Precious metals found support at 1,700 and 18 for Gold and Silver, but expectations of higher rates put a cap to a clear take off, which would come hand to hand with picking inflation. A stop on the race of rates would be needed for this class to start shining.

Best regards

27 July 2022

Brief
A +0.75% rate increase from the FED is expected this afternoon, to a multiyear record of 2.50%, but it is priced-in so it is not expected any significant move nor in equities nor bonds. Probably the USD will rally on the confirmation of the rise.

Agenda 
Wed:     EU M3 Money Supply, EU Private Sector Loans, US Durable Goods Orders, FED interest rates decision.
Thurs:   EU Consumer Confidence, UK HPI, US GDP.
Fri:          EU CPI, EU GDP, UK M4 Money Supply, US Michigan Consumer Expectations.

Bonds
Germany GFK Consumer Confidence index posted a -31 while a -29 was expected. The news supports the idea that the central bank cannot afford to rise rates aggressively, as it probably wants to fight inflation, without affecting the economy in the region. The Bund future yield drops below 1% for the first time since May. The exception is Italy, thanks to its political mess: the Italian bond keeps hovering around a yield of 3.40%.
FED
’s today with wide expectations of rates to go from 1.75% to 2.50%, in its 4th consecutive rate hike to combat price pressure.
UST 10 years
yield inched 1bp to 2.81%, coming from 2.71% yesterday. The 2 years future, more sensible to rates, comes from 2.90% to 3.07% in the last days.

Emergings
Inflation in Brazil came in at 11.39% for mid-July, lower than expectations of 11.41% and versus 12.04% in mid-June: transportation and housing costs fell while food rose.
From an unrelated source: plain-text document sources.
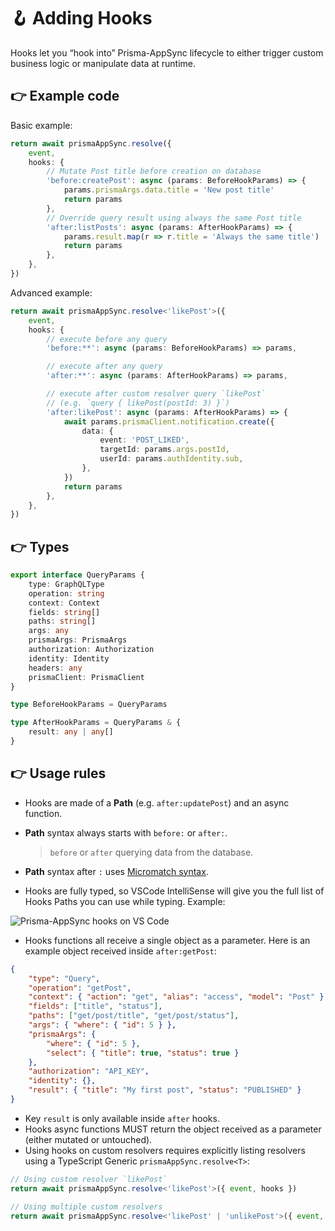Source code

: # 🪝 Adding Hooks

Hooks let you “hook into” Prisma-AppSync lifecycle to either trigger custom business logic or manipulate data at runtime.

## 👉 Example code

Basic example:

```ts
return await prismaAppSync.resolve({
    event,
    hooks: {
        // Mutate Post title before creation on database
        'before:createPost': async (params: BeforeHookParams) => {
            params.prismaArgs.data.title = 'New post title'
            return params
        },
        // Override query result using always the same Post title
        'after:listPosts': async (params: AfterHookParams) => {
            params.result.map(r => r.title = 'Always the same title')
            return params
        },
    },
})
```

Advanced example:

```ts
return await prismaAppSync.resolve<'likePost'>({
    event,
    hooks: {
        // execute before any query
        'before:**': async (params: BeforeHookParams) => params,

        // execute after any query
        'after:**': async (params: AfterHookParams) => params,

        // execute after custom resolver query `likePost`
        // (e.g. `query { likePost(postId: 3) }`)
        'after:likePost': async (params: AfterHookParams) => {
            await params.prismaClient.notification.create({
                data: {
                    event: 'POST_LIKED',
                    targetId: params.args.postId,
                    userId: params.authIdentity.sub,
                },
            })
            return params
        },
    },
})
```

## 👉 Types

```ts
export interface QueryParams {
    type: GraphQLType
    operation: string
    context: Context
    fields: string[]
    paths: string[]
    args: any
    prismaArgs: PrismaArgs
    authorization: Authorization
    identity: Identity
    headers: any
    prismaClient: PrismaClient
}

type BeforeHookParams = QueryParams

type AfterHookParams = QueryParams & {
    result: any | any[]
}
```

## 👉 Usage rules

- Hooks are made of a **Path** (e.g. `after:updatePost`) and an async function.
- **Path** syntax always starts with `before:` or `after:`.

    > `before` or `after` querying data from the database.

- **Path** syntax after `:` uses [Micromatch syntax](https://github.com/micromatch/micromatch).
- Hooks are fully typed, so VSCode IntelliSense will give you the full list of Hooks Paths you can use while typing. Example:

![Prisma-AppSync hooks on VS Code](/guides/hooks-autocompletion.png)

- Hooks functions all receive a single object as a parameter. Here is an example object received inside `after:getPost`:

```json
{
    "type": "Query",
    "operation": "getPost",
    "context": { "action": "get", "alias": "access", "model": "Post" },
    "fields": ["title", "status"],
    "paths": ["get/post/title", "get/post/status"],
    "args": { "where": { "id": 5 } },
    "prismaArgs": {
        "where": { "id": 5 },
        "select": { "title": true, "status": true }
    },
    "authorization": "API_KEY",
    "identity": {},
    "result": { "title": "My first post", "status": "PUBLISHED" }
}
```

- Key `result` is only available inside `after` hooks.
- Hooks async functions MUST return the object received as a parameter (either mutated or untouched).
- Using hooks on custom resolvers requires explicitly listing resolvers using a TypeScript Generic `prismaAppSync.resolve<T>`:

```ts
// Using custom resolver `likePost`
return await prismaAppSync.resolve<'likePost'>({ event, hooks })

// Using multiple custom resolvers
return await prismaAppSync.resolve<'likePost' | 'unlikePost'>({ event, hooks })
```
In the last month and a half, the country has aggressively hiked the rate from 11.25% to 13.25%, and the move seems to work, although modestly.
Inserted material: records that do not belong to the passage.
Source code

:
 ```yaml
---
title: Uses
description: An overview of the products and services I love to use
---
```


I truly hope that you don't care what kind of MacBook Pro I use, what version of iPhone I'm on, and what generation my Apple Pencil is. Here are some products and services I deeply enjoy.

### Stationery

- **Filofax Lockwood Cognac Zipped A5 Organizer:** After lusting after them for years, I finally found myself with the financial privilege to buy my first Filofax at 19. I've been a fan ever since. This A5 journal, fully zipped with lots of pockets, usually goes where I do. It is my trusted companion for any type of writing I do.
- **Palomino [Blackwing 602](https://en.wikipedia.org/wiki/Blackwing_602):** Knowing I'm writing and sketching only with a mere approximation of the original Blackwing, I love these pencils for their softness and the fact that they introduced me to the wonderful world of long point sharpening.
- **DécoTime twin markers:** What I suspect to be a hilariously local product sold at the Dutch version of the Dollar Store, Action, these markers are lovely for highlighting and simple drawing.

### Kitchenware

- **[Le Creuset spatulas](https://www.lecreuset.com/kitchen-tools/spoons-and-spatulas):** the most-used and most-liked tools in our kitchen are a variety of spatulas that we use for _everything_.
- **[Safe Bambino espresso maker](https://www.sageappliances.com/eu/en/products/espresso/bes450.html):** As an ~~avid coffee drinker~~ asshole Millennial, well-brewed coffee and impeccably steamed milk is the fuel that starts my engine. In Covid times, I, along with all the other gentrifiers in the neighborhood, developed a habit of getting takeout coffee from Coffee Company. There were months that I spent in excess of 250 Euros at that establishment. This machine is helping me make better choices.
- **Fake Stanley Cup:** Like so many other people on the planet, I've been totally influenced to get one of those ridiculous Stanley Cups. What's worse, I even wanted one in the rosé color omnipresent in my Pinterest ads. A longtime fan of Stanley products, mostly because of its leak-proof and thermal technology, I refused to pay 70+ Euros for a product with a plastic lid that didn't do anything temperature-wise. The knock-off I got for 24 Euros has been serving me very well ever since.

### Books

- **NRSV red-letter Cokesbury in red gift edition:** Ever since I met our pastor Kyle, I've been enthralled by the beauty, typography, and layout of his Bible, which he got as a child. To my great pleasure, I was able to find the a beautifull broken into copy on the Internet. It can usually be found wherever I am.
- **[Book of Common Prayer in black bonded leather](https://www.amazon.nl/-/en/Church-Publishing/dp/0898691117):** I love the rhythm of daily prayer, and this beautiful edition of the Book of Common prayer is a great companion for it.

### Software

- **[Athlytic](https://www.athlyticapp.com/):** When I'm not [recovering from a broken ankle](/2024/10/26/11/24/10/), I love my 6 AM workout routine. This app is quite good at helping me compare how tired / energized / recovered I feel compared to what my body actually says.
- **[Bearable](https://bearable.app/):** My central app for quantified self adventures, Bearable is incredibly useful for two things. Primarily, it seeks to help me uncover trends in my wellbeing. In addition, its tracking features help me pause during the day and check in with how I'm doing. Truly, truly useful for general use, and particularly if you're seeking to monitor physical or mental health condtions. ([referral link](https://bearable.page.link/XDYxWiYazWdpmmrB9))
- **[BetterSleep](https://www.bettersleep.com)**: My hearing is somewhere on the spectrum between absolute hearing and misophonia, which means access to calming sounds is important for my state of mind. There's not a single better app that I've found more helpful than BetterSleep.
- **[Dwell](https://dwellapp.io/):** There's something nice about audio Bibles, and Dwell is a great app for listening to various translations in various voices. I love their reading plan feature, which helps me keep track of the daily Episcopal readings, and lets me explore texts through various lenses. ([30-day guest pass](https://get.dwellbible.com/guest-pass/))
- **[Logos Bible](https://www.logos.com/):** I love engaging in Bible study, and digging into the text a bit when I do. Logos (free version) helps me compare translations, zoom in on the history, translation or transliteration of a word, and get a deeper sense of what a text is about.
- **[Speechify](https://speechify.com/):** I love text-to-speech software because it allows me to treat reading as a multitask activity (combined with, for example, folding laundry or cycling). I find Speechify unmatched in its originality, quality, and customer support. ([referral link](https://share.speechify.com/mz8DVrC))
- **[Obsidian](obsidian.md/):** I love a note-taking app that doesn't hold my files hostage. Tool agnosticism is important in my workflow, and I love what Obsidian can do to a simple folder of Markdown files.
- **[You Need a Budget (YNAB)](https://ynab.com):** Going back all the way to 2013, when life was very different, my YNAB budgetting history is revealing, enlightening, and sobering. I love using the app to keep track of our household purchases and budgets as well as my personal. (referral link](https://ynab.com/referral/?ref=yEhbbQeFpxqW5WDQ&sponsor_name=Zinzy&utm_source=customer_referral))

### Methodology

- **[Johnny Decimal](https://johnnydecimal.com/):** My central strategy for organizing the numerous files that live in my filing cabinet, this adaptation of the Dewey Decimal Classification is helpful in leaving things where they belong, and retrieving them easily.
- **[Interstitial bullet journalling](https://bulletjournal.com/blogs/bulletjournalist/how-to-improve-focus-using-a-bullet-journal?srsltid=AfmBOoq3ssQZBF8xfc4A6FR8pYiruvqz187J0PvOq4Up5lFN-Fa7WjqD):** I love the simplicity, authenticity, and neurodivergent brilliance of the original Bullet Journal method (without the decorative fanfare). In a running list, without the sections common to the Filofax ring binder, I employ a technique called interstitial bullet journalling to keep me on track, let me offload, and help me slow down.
Fitch downgraded 25 Turkish Banks from B to B- on the back of Turkey’s downgrade to B two weeks ago: feeling of uncertainty around the authorities’ policy efficacy was mentioned.
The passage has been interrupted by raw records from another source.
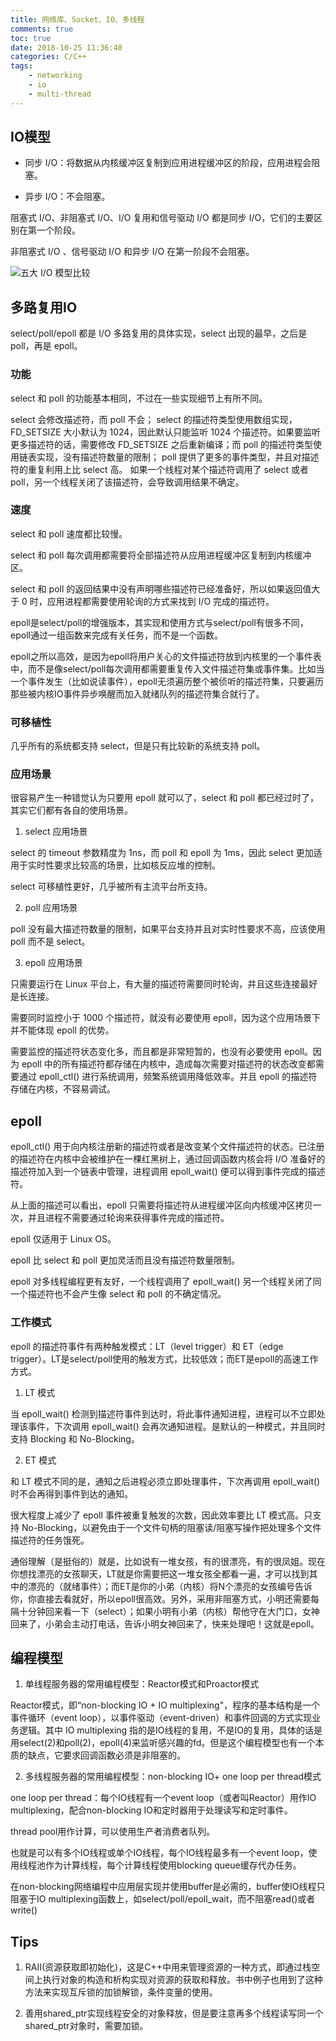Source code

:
 ```yaml
---
title: 网络库、Socket、IO、多线程
comments: true
toc: true
date: 2018-10-25 11:36:40
categories: C/C++
tags: 
    - networking
    - io
    - multi-thread
---
```


## IO模型

- 同步 I/O：将数据从内核缓冲区复制到应用进程缓冲区的阶段，应用进程会阻塞。

- 异步 I/O：不会阻塞。

阻塞式 I/O、非阻塞式 I/O、I/O 复用和信号驱动 I/O 都是同步 I/O，它们的主要区别在第一个阶段。

非阻塞式 I/O 、信号驱动 I/O 和异步 I/O 在第一阶段不会阻塞。

![五大 I/O 模型比较](http://osxg0gzju.bkt.clouddn.com/%E4%BA%94%E5%A4%A7%20IO%20%E6%A8%A1%E5%9E%8B%E6%AF%94%E8%BE%83.png)

## 多路复用IO

select/poll/epoll 都是 I/O 多路复用的具体实现，select 出现的最早，之后是 poll，再是 epoll。

### 功能

select 和 poll 的功能基本相同，不过在一些实现细节上有所不同。

select 会修改描述符，而 poll 不会；
select 的描述符类型使用数组实现，FD_SETSIZE 大小默认为 1024，因此默认只能监听 1024 个描述符。如果要监听更多描述符的话，需要修改 FD_SETSIZE 之后重新编译；而 poll 的描述符类型使用链表实现，没有描述符数量的限制；
poll 提供了更多的事件类型，并且对描述符的重复利用上比 select 高。
如果一个线程对某个描述符调用了 select 或者 poll，另一个线程关闭了该描述符，会导致调用结果不确定。

### 速度

select 和 poll 速度都比较慢。

select 和 poll 每次调用都需要将全部描述符从应用进程缓冲区复制到内核缓冲区。

select 和 poll 的返回结果中没有声明哪些描述符已经准备好，所以如果返回值大于 0 时，应用进程都需要使用轮询的方式来找到 I/O 完成的描述符。

epoll是select/poll的增强版本，其实现和使用方式与select/poll有很多不同，epoll通过一组函数来完成有关任务，而不是一个函数。

epoll之所以高效，是因为epoll将用户关心的文件描述符放到内核里的一个事件表中，而不是像select/poll每次调用都需要重复传入文件描述符集或事件集。比如当一个事件发生（比如说读事件），epoll无须遍历整个被侦听的描述符集，只要遍历那些被内核IO事件异步唤醒而加入就绪队列的描述符集合就行了。

### 可移植性

几乎所有的系统都支持 select，但是只有比较新的系统支持 poll。

### 应用场景

很容易产生一种错觉认为只要用 epoll 就可以了，select 和 poll 都已经过时了，其实它们都有各自的使用场景。

1. select 应用场景

select 的 timeout 参数精度为 1ns，而 poll 和 epoll 为 1ms，因此 select 更加适用于实时性要求比较高的场景，比如核反应堆的控制。

select 可移植性更好，几乎被所有主流平台所支持。

2. poll 应用场景

poll 没有最大描述符数量的限制，如果平台支持并且对实时性要求不高，应该使用 poll 而不是 select。

3. epoll 应用场景

只需要运行在 Linux 平台上，有大量的描述符需要同时轮询，并且这些连接最好是长连接。

需要同时监控小于 1000 个描述符，就没有必要使用 epoll，因为这个应用场景下并不能体现 epoll 的优势。

需要监控的描述符状态变化多，而且都是非常短暂的，也没有必要使用 epoll。因为 epoll 中的所有描述符都存储在内核中，造成每次需要对描述符的状态改变都需要通过 epoll_ctl() 进行系统调用，频繁系统调用降低效率。并且 epoll 的描述符存储在内核，不容易调试。

## epoll

epoll_ctl() 用于向内核注册新的描述符或者是改变某个文件描述符的状态。已注册的描述符在内核中会被维护在一棵红黑树上，通过回调函数内核会将 I/O 准备好的描述符加入到一个链表中管理，进程调用 epoll_wait() 便可以得到事件完成的描述符。

从上面的描述可以看出，epoll 只需要将描述符从进程缓冲区向内核缓冲区拷贝一次，并且进程不需要通过轮询来获得事件完成的描述符。

epoll 仅适用于 Linux OS。

epoll 比 select 和 poll 更加灵活而且没有描述符数量限制。

epoll 对多线程编程更有友好，一个线程调用了 epoll_wait() 另一个线程关闭了同一个描述符也不会产生像 select 和 poll 的不确定情况。

### 工作模式

epoll 的描述符事件有两种触发模式：LT（level trigger）和 ET（edge trigger）。LT是select/poll使用的触发方式，比较低效；而ET是epoll的高速工作方式。

1. LT 模式

当 epoll_wait() 检测到描述符事件到达时，将此事件通知进程，进程可以不立即处理该事件，下次调用 epoll_wait() 会再次通知进程。是默认的一种模式，并且同时支持 Blocking 和 No-Blocking。

2. ET 模式

和 LT 模式不同的是，通知之后进程必须立即处理事件，下次再调用 epoll_wait() 时不会再得到事件到达的通知。

很大程度上减少了 epoll 事件被重复触发的次数，因此效率要比 LT 模式高。只支持 No-Blocking，以避免由于一个文件句柄的阻塞读/阻塞写操作把处理多个文件描述符的任务饿死。

通俗理解（是挺俗的）就是，比如说有一堆女孩，有的很漂亮，有的很凤姐。现在你想找漂亮的女孩聊天，LT就是你需要把这一堆女孩全都看一遍，才可以找到其中的漂亮的（就绪事件）；而ET是你的小弟（内核）将N个漂亮的女孩编号告诉你，你直接去看就好，所以epoll很高效。另外，采用非阻塞方式，小明还需要每隔十分钟回来看一下（select）；如果小明有小弟（内核）帮他守在大门口，女神回来了，小弟会主动打电话，告诉小明女神回来了，快来处理吧！这就是epoll。

## 编程模型

1. 单线程服务器的常用编程模型：Reactor模式和Proactor模式

Reactor模式，即“non-blocking IO + IO multiplexing"，程序的基本结构是一个事件循环（event loop），以事件驱动（event-driven）和事件回调的方式实现业务逻辑。其中 IO multiplexing 指的是IO线程的复用，不是IO的复用，具体的话是用select(2)和poll(2)，epoll(4)来监听感兴趣的fd。但是这个编程模型也有一个本质的缺点，它要求回调函数必须是非阻塞的。

2. 多线程服务器的常用编程模型：non-blocking IO+ one loop per thread模式

one loop per thread：每个IO线程有一个event loop（或者叫Reactor）用作IO multiplexing，配合non-blocking IO和定时器用于处理读写和定时事件。

thread pool用作计算，可以使用生产者消费者队列。

也就是可以有多个IO线程或单个IO线程，每个IO线程最多有一个event loop，使用线程池作为计算线程，每个计算线程使用blocking queue缓存代办任务。

在non-blocking网络编程中应用层实现并使用buffer是必需的，buffer使IO线程只阻塞于IO multiplexing函数上，如select/poll/epoll_wait，而不阻塞read()或者write()

## Tips

1. RAII(资源获取即初始化)，这是C++中用来管理资源的一种方式，即通过栈空间上执行对象的构造和析构实现对资源的获取和释放。书中例子也用到了这种方法来实现互斥锁的加锁解锁，条件变量的使用。

2. 善用shared_ptr实现线程安全的对象释放，但是要注意再多个线程读写同一个shared_ptr对象时，需要加锁。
Ukraine seeks USD 20 billion loan from IMF by year end. The country faces a USD 5 billion monthly fiscal shortfall and is highly dependent on Western partners for financing. State owned Naftogaz is on track to default on international bonds after creditors rejected its debt moratorium proposal. Grace period ended on Tuesday. Ukraine USD bonds trade at a price of 20%.

Credits
Microsoft misses on top and bottom lines. Alphabet also misses earnings and revenue in the 2nd quarter.
Deutsche Bank beats expectations to post a 8th straight quarter of profits. UBS posted USD 2.1 billion of net profits in the quarter, short of analysts expectations of 2.4 billion. Julius Baer first half net profit sunk 26%, due to lower client activity: perpetuals yield 7%.
Chinese developers:
Kaisa
made progress on its onshore restructuring and entered into agreements with some onshore financial institutions to extend the term of some existing borrowings. USD bonds trade at 10% (price).
Country Garden intends to raise USD 360 million by issuing 870 million new shares at discounted price. 2026 bond trade at a price of 36%.

Currencies

The USD gains from EUR 1.025 to 1.014m on rate differential.
Note the volatility of the Turkish lira on the back of Fitch downgrade of main banks: yesterday it moves in a wide channel from 17.80 and 18.30 and will probably loss value today.

Stocks
The class sunk yesterday and close at session lows, dropping from 1% to 2%. Futures open today recovering, while expecting the FED’s decision.

Commodities
Crude: US plans to sell additional 20 million barrels from strategic reserve, the day it was known inventories were notable lower than expected. The news offer a support to crude with the Brent at 100 and WTI at 95, after a fall of 25% since highs seen in June.
Precious metals found support at 1,700 and 18 for Gold and Silver, but expectations of higher rates put a cap to a clear take off, which would come hand to hand with picking inflation. A stop on the race of rates would be needed for this class to start shining.